**Your objective**
Search the records for lines that contain the word "deploy". Copy them all.

Saved data entries:
______________________________

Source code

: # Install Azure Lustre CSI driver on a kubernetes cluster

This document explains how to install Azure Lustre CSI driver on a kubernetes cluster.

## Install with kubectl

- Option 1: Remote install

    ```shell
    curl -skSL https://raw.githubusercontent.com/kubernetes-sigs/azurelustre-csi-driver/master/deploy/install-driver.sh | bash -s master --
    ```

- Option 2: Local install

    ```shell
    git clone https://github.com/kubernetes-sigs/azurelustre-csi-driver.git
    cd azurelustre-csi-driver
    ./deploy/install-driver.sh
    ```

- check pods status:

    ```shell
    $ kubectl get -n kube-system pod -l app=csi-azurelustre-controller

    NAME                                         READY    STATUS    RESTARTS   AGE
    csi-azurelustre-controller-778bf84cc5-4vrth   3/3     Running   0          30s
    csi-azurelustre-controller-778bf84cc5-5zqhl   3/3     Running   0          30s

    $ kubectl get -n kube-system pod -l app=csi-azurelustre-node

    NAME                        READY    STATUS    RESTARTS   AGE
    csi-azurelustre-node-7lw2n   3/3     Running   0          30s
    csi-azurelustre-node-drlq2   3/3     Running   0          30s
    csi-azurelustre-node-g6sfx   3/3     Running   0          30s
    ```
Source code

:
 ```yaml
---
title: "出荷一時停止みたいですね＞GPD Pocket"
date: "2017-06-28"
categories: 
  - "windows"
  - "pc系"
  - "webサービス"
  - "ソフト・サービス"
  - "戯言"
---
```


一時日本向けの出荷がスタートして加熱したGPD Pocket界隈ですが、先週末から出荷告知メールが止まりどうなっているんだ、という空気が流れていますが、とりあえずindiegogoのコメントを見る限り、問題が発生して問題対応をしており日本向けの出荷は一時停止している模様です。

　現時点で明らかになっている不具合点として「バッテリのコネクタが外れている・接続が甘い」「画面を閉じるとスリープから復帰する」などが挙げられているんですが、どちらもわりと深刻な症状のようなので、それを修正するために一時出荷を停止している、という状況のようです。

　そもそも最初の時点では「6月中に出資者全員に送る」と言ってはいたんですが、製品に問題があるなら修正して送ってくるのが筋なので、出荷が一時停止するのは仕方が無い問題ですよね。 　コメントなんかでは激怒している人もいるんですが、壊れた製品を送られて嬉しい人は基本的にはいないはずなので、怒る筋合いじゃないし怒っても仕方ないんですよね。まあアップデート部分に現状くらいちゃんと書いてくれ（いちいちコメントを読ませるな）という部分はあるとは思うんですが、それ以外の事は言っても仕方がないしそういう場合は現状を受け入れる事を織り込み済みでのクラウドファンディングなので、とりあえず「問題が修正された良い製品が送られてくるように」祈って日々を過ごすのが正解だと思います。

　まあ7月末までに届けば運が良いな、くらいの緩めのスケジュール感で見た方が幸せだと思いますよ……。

______________________________

**Exercise solution**
    curl -skSL https://raw.githubusercontent.com/kubernetes-sigs/azurelustre-csi-driver/master/deploy/install-driver.sh | bash -s master --
    ./deploy/install-driver.sh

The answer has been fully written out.